どれほど眠っていたのか。ある朝、遠くから馬の嘶きが聞こえた。続いて、いくつもの蹄が石畳を踏む重い音が響いてくる。
わずかに伝わってくるその振動と沸き起こる歓声に、セレンは薄く目を開けた。
「……?」
どこかで聞いたことのある音だった。しばらく考えて、寝台の上で身体を起こす。途端に頭が重くなり、セレンは額を押さえた。
それでも気になって、寝台を降りる。窓までのわずかな距離が、いつもの何倍も遠く感じられた。
ようやく窓枠へ手をつき、そっと外を覗く。
城門から、兵士たちが次々と入ってくる。外套は一様に泥に汚れ、馬も人も疲れているように見える。
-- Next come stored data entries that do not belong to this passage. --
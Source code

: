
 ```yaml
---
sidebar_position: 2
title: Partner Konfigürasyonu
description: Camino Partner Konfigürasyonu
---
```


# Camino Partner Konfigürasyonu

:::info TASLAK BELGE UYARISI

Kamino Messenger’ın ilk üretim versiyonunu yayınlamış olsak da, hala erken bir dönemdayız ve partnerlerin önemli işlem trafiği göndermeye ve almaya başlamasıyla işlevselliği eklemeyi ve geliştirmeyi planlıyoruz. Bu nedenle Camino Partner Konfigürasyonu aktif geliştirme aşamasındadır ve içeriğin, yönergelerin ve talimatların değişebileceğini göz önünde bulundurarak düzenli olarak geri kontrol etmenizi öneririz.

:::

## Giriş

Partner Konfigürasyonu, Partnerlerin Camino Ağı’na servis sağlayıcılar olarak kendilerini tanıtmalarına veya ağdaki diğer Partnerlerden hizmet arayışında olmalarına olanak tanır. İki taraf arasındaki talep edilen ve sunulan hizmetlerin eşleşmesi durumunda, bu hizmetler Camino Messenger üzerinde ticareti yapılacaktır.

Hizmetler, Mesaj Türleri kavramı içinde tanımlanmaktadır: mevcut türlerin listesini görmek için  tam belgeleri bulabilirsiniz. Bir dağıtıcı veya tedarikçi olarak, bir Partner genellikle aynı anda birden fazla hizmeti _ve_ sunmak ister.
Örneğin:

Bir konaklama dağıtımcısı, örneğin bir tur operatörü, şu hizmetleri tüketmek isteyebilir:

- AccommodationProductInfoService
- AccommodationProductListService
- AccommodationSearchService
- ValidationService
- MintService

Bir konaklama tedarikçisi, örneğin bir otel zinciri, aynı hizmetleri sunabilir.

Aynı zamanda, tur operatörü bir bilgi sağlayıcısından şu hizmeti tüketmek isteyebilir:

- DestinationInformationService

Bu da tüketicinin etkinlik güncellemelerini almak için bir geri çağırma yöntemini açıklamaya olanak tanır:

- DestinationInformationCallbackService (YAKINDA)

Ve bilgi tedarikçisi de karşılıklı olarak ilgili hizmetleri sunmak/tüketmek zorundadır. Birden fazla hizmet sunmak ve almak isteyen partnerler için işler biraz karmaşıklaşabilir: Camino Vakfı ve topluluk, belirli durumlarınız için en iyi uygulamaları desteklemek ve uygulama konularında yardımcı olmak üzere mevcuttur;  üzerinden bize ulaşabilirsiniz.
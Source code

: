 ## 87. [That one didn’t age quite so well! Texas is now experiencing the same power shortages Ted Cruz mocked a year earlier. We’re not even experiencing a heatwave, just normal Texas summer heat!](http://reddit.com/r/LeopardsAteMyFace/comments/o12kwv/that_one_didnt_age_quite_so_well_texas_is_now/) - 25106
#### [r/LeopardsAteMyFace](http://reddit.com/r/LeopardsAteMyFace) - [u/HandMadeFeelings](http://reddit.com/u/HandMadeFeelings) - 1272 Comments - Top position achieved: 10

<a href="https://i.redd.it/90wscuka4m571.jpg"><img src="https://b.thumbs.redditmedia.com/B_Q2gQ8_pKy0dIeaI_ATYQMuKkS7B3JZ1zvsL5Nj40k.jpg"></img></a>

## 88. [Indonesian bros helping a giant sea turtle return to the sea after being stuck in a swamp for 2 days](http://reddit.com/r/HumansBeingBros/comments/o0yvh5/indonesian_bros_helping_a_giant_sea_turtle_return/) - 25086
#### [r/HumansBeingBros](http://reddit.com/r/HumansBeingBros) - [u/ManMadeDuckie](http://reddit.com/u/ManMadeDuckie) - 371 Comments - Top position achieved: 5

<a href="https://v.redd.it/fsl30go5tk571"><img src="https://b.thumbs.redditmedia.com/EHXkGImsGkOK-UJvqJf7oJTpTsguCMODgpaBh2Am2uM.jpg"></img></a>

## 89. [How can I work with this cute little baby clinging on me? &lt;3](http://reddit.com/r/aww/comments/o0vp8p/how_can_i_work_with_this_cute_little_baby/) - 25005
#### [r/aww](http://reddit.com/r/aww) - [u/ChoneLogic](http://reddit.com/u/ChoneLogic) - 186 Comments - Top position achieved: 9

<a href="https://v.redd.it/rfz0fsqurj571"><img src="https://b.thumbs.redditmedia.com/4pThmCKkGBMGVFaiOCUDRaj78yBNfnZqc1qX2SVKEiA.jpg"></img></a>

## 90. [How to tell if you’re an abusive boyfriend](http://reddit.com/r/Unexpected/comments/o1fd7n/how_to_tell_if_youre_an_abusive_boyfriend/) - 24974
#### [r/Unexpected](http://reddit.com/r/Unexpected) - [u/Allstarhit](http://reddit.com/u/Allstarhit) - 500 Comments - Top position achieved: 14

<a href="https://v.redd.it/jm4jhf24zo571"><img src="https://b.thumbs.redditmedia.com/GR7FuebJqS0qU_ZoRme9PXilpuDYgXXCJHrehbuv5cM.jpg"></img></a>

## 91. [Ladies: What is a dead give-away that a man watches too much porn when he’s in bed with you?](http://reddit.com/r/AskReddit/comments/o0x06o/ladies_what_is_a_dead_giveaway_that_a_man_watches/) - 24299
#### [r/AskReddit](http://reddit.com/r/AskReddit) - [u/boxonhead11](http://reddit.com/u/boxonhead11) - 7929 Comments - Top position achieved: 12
その上空を、一羽の鷹が大きく旋回していた。
そして、その先頭近くに黒い馬が見えた。セレンは目を細める。黒い外套に、短い黒髪。遠くからでも、すぐにわかった。
「リヴァル殿下……」
夫が、帰ってきた。最後に姿を見たあの朝から、もう一月近く経っている。
無事だった。そう思った瞬間、くたりと力が抜けた。安堵のような心地が広がったのは、顔見知りが帰ってきたからだろう。
もう少し近くで見ようとして、さらに窓へ身体を寄せる。その時、冷たい硝子に触れた指先が震えた。
「……っ、寒い」
そんな言葉が口から零れてから、セレンは瞬きをした。
窓の外では、帰還した兵士たちを迎えるため、大勢の人間が広場へ集まっている。リヴァルの姿は、すぐにその中へ紛れて見えなくなった。
セレンはしばらく窓辺に立って夫の姿を探したが、やがて身体の重さに耐えられなくなり、寝台へ戻った。
今日か、明日にでも会うことになるのだろう。その時は、帰還を祝う言葉を伝えなければならない。なにを言えばいいのだろう。
考えているうちに、再び瞼が重くなっていく。
もう少しだけ、寝ていよう。
セレンは薄い掛布を胸元まで引き寄せた。
遠くではまだ、帰還した兵士たちを迎える声が聞こえていた。